___ TASK INPUT
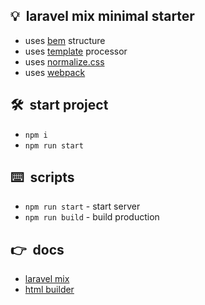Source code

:## 💡&nbsp; laravel mix minimal starter
* uses [bem](https://en.bem.info) structure
* uses [template](https://laravel-mix.com/extensions/html-builder) processor
* uses [normalize.css](https://necolas.github.io/normalize.css/)
* uses [webpack](https://webpack.js.org)

## 🛠️&nbsp; start project
* ```npm i```
* ```npm run start```

## ⌨️&nbsp; scripts
* ```npm run start``` - start server
* ```npm run build``` - build production

## 👉&nbsp; docs
* [laravel mix](https://laravel-mix.com/docs/main/installation)
* [html builder](https://laravel-mix.com/extensions/html-builder)
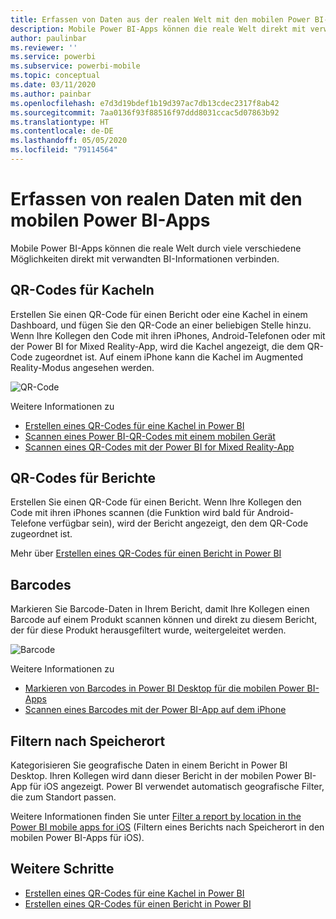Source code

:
 ```yaml
---
title: Erfassen von Daten aus der realen Welt mit den mobilen Power BI-Apps
description: Mobile Power BI-Apps können die reale Welt direkt mit verwandten BI-Informationen verbinden – es ist keine Suche erforderlich.
author: paulinbar
ms.reviewer: ''
ms.service: powerbi
ms.subservice: powerbi-mobile
ms.topic: conceptual
ms.date: 03/11/2020
ms.author: painbar
ms.openlocfilehash: e7d3d19bdef1b19d397ac7db13cdec2317f8ab42
ms.sourcegitcommit: 7aa0136f93f88516f97ddd8031ccac5d07863b92
ms.translationtype: HT
ms.contentlocale: de-DE
ms.lasthandoff: 05/05/2020
ms.locfileid: "79114564"
---
```

# <a name="get-data-from-the-real-world-with-the-power-bi-mobile-apps"></a>Erfassen von realen Daten mit den mobilen Power BI-Apps
Mobile Power BI-Apps können die reale Welt durch viele verschiedene Möglichkeiten direkt mit verwandten BI-Informationen verbinden. 

## <a name="qr-codes-for-tiles"></a>QR-Codes für Kacheln
Erstellen Sie einen QR-Code für einen Bericht oder eine Kachel in einem Dashboard, und fügen Sie den QR-Code an einer beliebigen Stelle hinzu. Wenn Ihre Kollegen den Code mit ihren iPhones, Android-Telefonen oder mit der Power BI for Mixed Reality-App, wird die Kachel angezeigt, die dem QR-Code zugeordnet ist. Auf einem iPhone kann die Kachel im Augmented Reality-Modus angesehen werden.

![QR-Code](./media/mobile-apps-data-in-real-world-context/power-bi-ios-qr-ar-scanner-small.png)

Weitere Informationen zu

* [Erstellen eines QR-Codes für eine Kachel in Power BI](../../service-create-qr-code-for-tile.md)
* [Scannen eines Power BI-QR-Codes mit einem mobilen Gerät](mobile-apps-qr-code.md)
* [Scannen eines QR-Codes mit der Power BI for Mixed Reality-App](mobile-mixed-reality-app.md#scan-a-report-qr-code-in-holographic-view)

## <a name="qr-codes-for-reports"></a>QR-Codes für Berichte
Erstellen Sie einen QR-Code für einen Bericht.  Wenn Ihre Kollegen den Code mit ihren iPhones scannen (die Funktion wird bald für Android-Telefone verfügbar sein), wird der Bericht angezeigt, den dem QR-Code zugeordnet ist. 

Mehr über [Erstellen eines QR-Codes für einen Bericht in Power BI](../../service-create-qr-code-for-report.md)

## <a name="barcodes"></a>Barcodes
Markieren Sie Barcode-Daten in Ihrem Bericht, damit Ihre Kollegen einen Barcode auf einem Produkt scannen können und direkt zu diesem Bericht, der für diese Produkt herausgefiltert wurde, weitergeleitet werden.

![Barcode](./media/mobile-apps-data-in-real-world-context/power-bi-barcode-scanner.png)

Weitere Informationen zu

* [Markieren von Barcodes in Power BI Desktop für die mobilen Power BI-Apps](../../desktop-mobile-barcodes.md)
* [Scannen eines Barcodes mit der Power BI-App auf dem iPhone](mobile-apps-scan-barcode-iphone.md)

## <a name="filter-by-location"></a>Filtern nach Speicherort
Kategorisieren Sie geografische Daten in einem Bericht in Power BI Desktop. Ihren Kollegen wird dann dieser Bericht in der mobilen Power BI-App für iOS angezeigt. Power BI verwendet automatisch geografische Filter, die zum Standort passen.

Weitere Informationen finden Sie unter [Filter a report by location in the Power BI mobile apps for iOS](mobile-apps-geographic-filtering.md) (Filtern eines Berichts nach Speicherort in den mobilen Power BI-Apps für iOS).

## <a name="next-steps"></a>Weitere Schritte
* [Erstellen eines QR-Codes für eine Kachel in Power BI](../../service-create-qr-code-for-tile.md)
* [Erstellen eines QR-Codes für einen Bericht in Power BI](../../service-create-qr-code-for-report.md)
______
### [EXERCISE REQUIREMENTS]
Return the total number of lines in the records that contain "zugeordnet", without any explanation.

### [TASK OUTPUT]
2